Parce qu’elle matérialise les mots, la typographie rend tangibles les pensées et les intentions. Elle traduit parfois des ambitions artistiques, dans la lignée des calligrammes d’Apollinaire qui stimulaient l’imagination du lecteur pour faire émerger la poésie de la forme du dessin.
L’EFFICACITÉ AVANT TOUT
« Le graphiste doit pouvoir bousculer le regard, dépasser les codes de l’ordinaire et la doxa de la publicité. Il est toujours intéressant d’associer le sens à l’émotion qui se dégage d’un accident et rend le travail singulier », souligne Philippe Apeloig, designer graphique et typographe. Le plus souvent, les caractères s’attachent à faciliter la lecture et à se montrer efficaces. Si leur forme est perçue par le lecteur, ils ne sont pas forcément visibles en tant que tels, sauf lorsqu’ils constituent un obstacle pour entrer dans le texte. Dès les années 1930, la typographe américaine Beatrice Warde1 estimait d’ailleurs que les caractères devaient se mettre en retrait, jusqu’à devenir « invisibles », pour miser sur la concentration sur le sens du texte.

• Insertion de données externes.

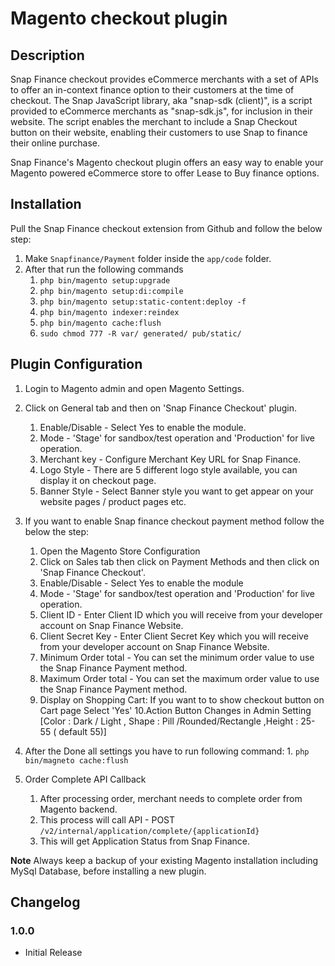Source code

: # Magento checkout plugin

## Description

Snap Finance checkout provides eCommerce merchants with a set of APIs to offer an in-context finance option to their customers at the time of checkout.
The Snap JavaScript library, aka "snap-sdk (client)", is a script provided to eCommerce merchants as "snap-sdk.js", for inclusion in their website. The script enables the merchant to include a Snap Checkout button on their website, enabling their customers to use Snap to finance their online purchase.

Snap Finance's Magento checkout plugin offers an easy way to enable your Magento powered eCommerce store to offer Lease to Buy finance options.

## Installation

Pull the Snap Finance checkout extension from Github and follow the below step:

1.  Make `Snapfinance/Payment` folder inside the `app/code` folder.
2.  After that run the following commands
    1.  `php bin/magento setup:upgrade`
    2.  `php bin/magento setup:di:compile`
    3.  `php bin/magento setup:static-content:deploy -f`
    4.  `php bin/magento indexer:reindex`
    5.  `php bin/magento cache:flush`
    6.  `sudo chmod 777 -R var/ generated/ pub/static/`

## Plugin Configuration

1.  Login to Magento admin and open Magento Settings.
2.  Click on General tab and then on 'Snap Finance Checkout' plugin.
    1.  Enable/Disable - Select Yes to enable the module.
    2.  Mode - 'Stage' for sandbox/test operation and 'Production' for live operation.
    3.  Merchant key - Configure Merchant Key URL for Snap Finance.
    4.  Logo Style - There are 5 different logo style available, you can display it on checkout page.
    5.  Banner Style - Select Banner style you want to get appear on your website pages / product pages etc.
3.  If you want to enable Snap finance checkout payment method follow the below the step:
    1.  Open the Magento Store Configuration
    2.  Click on Sales tab then click on Payment Methods and then click on 'Snap Finance Checkout'.
    3.  Enable/Disable - Select Yes to enable the module
    4.  Mode - 'Stage' for sandbox/test operation and 'Production' for live operation.
    5.  Client ID - Enter Client ID which you will receive from your developer account on Snap Finance Website.
    6.  Client Secret Key - Enter Client Secret Key which you will receive from your developer account on Snap Finance Website.
    7.  Minimum Order total - You can set the minimum order value to use the Snap Finance Payment method.
    8.  Maximum Order total - You can set the maximum order value to use the Snap Finance Payment method.
    9.  Display on Shopping Cart: If you want to to show checkout button on Cart page Select 'Yes'
    10.Action Button Changes in Admin Setting [Color : Dark / Light , Shape : Pill /Rounded/Rectangle ,Height : 25-55 ( default 55)]
	

3.  After the Done all settings you have to run following command:
    	1. `php bin/magneto cache:flush`

4.  Order Complete API Callback

    1.  After processing order, merchant needs to complete order from Magento backend.
    2.  This process will call API - POST `/v2/internal/application/complete/{applicationId}`
    3.  This will get Application Status from Snap Finance.

**Note** Always keep a backup of your existing Magento installation including MySql Database, before installing a new plugin.

## Changelog

### 1.0.0

-   Initial Release
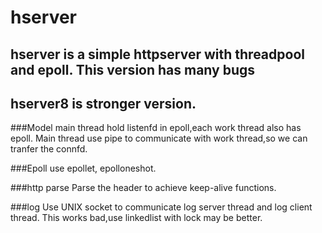 # hserver

## hserver is a simple httpserver with threadpool and epoll. This version has many bugs

## hserver8  is stronger version. 
###Model
main thread hold listenfd in epoll,each work thread also has epoll. Main thread use pipe to communicate with work thread,so we can
tranfer the connfd.

###Epoll
use epollet, epolloneshot.

###http parse
Parse the header to achieve keep-alive functions.

###log
Use UNIX socket to communicate log server thread and log client thread. This works bad,use linkedlist with lock may be better.

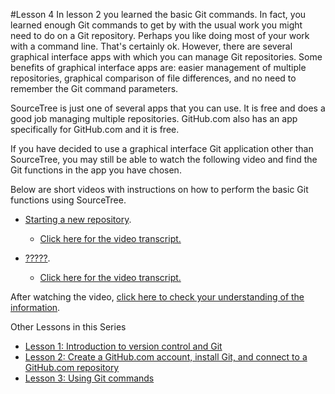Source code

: #Lesson 4
In lesson 2 you learned the basic Git commands. In fact, you learned enough Git commands to get by with the usual work you might need to do on a Git repository. Perhaps you like doing most of your work with a command line. That's certainly ok. However, there are several graphical interface apps with which you can manage Git repositories. Some benefits of graphical interface apps are: easier management of multiple repositories, graphical comparison of file differences, and no need to remember the Git command parameters.

SourceTree is just one of several apps that you can use. It is free and does a good job managing multiple repositories. GitHub.com also has an app specifically for GitHub.com and it is free.

If you have decided to use a graphical interface Git application other than SourceTree, you may still be able to watch the following video and find the Git functions in the app you have chosen.

Below are short videos with instructions on how to perform the basic Git functions using SourceTree.

* [Starting a new repository](https://youtu.be/placeholder "Video about creating a new Git repository").
  * [Click here for the video transcript.](https://github.com/live-and-learn/git-learning/tree/master/lesson-4/notes-lesson-4-using-sourcetree.md "Transcript for Video about ?????")

* [?????](https://youtu.be/placeholder "Video about ?????").
  * [Click here for the video transcript.](https://github.com/live-and-learn/git-learning/tree/master/lesson-4/transcript-lesson-4-?????.md "Transcript for Video about ?????")



After watching the video, [click here to check your understanding of the information](https://github.com/live-and-learn/git-learning/tree/master/lesson-1/assessment-lesson-1-version-control-using-git.md "Assessment for Video about version control and Git").


Other Lessons in this Series
* [Lesson 1: Introduction to version control and Git](https://github.com/live-and-learn/git-learning/tree/master/lesson-1 "Lesson 1 about version control and an introduction to Git.")
* [Lesson 2: Create a GitHub.com account, install Git, and connect to a GitHub.com repository](https://github.com/live-and-learn/git-learning/tree/master/lesson-2 "Lesson 2 about creating a GitHub.com account, installing Git, and connecting to a GitHub.com repository")
* [Lesson 3: Using Git commands](https://github.com/live-and-learn/git-learning/tree/master/lesson-3 "Lesson 3 about using Git commands.")
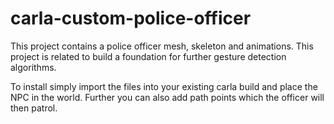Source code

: # carla-custom-police-officer

This project contains a police officer mesh, skeleton and animations. This project is related to build a foundation for further gesture detection algorithms. 

To install simply import the files into your existing carla build and place the NPC in the world. Further you can also add path points which the officer will then patrol.
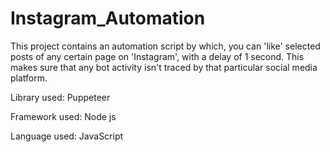 # Instagram_Automation

This project contains an automation script by which, you can 'like' selected posts of any certain page on 'Instagram', with a delay of 1 second. This makes sure that any bot activity isn't traced by that particular social media platform.


Library used: Puppeteer

Framework used: Node js

Language used: JavaScript


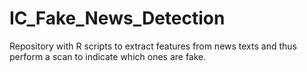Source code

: # IC_Fake_News_Detection
Repository with R scripts to extract features from news texts and thus perform a scan to indicate which ones are fake.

Même lorsqu’elle s’efface, la typographie influence ceux qui sont en contact avec elle. C’est souvent l’usage qui détermine le champ d’expression des caractères. Le Futura, dessiné en 1927 pendant la période du Bauhaus, est devenu un archétype de la mode et du luxe. Vuitton l’emploie pour ses supports de communication. Utilisé par Volkswagen depuis les années 1930, il a aussi été adopté par Ikea ou Canal+. Le Bodoni ou le Didot sont quant à eux des références pour la presse magazine de mode depuis les années 1950.
« Les marques perçoivent ces atmosphères et, en les utilisant, elles espèrent que le consommateur se sentira dans le bon environnement », souligne Jean François Porchez, fondateur de Typofonderie et directeur typographique chez ZeCraft. Dans la grande consommation, il s’agit avant tout d’être efficace : les packagings utiliseront donc des caractères sympathiques pour attirer les enfants, par exemple gourmands ou au contraire très légers dans l’alimentaire…
DES MARQUES INSCRITES DANS LEUR TYPO
La typographie contribue à définir le territoire d’une marque, parfois jusqu’à en devenir l’emblème. Dessiné en 1896 par Georges Vuitton, le monogramme LV est immédiatement devenu le motif iconique des toiles de la maison de luxe. Dans le logo composé par Cassandre pour Yves Saint Laurent en 1961, les trois lettres Y, S et L entrelacées ont incarné d’emblée l’esprit de la maison de haute couture. Pour moderniser l’image de Puiforcat, Philippe Apeloig a dessiné pour son symbole la timbale d’Anne d’Autriche, un nouveau tracé noir et blanc qui a donné au gobelet de l’éclat, du volume, de la matière. Il a aussi travaillé sur l’écriture de la marque en formant le « u » et le « a » de Puiforcat respectivement à partir d’un carré et d’un triangle, et en alignant la timbale sur le « o » central. « Jean Puiforcat faisait des dessins très géométriques pour créer ses pièces d’orfèvrerie. Cette géométrisation était aussi inscrite dans son nom. La nouvelle identité visuelle ancre la marque dans le temps sans limiter ses activités et ses productions à l’art déco », indique le designer.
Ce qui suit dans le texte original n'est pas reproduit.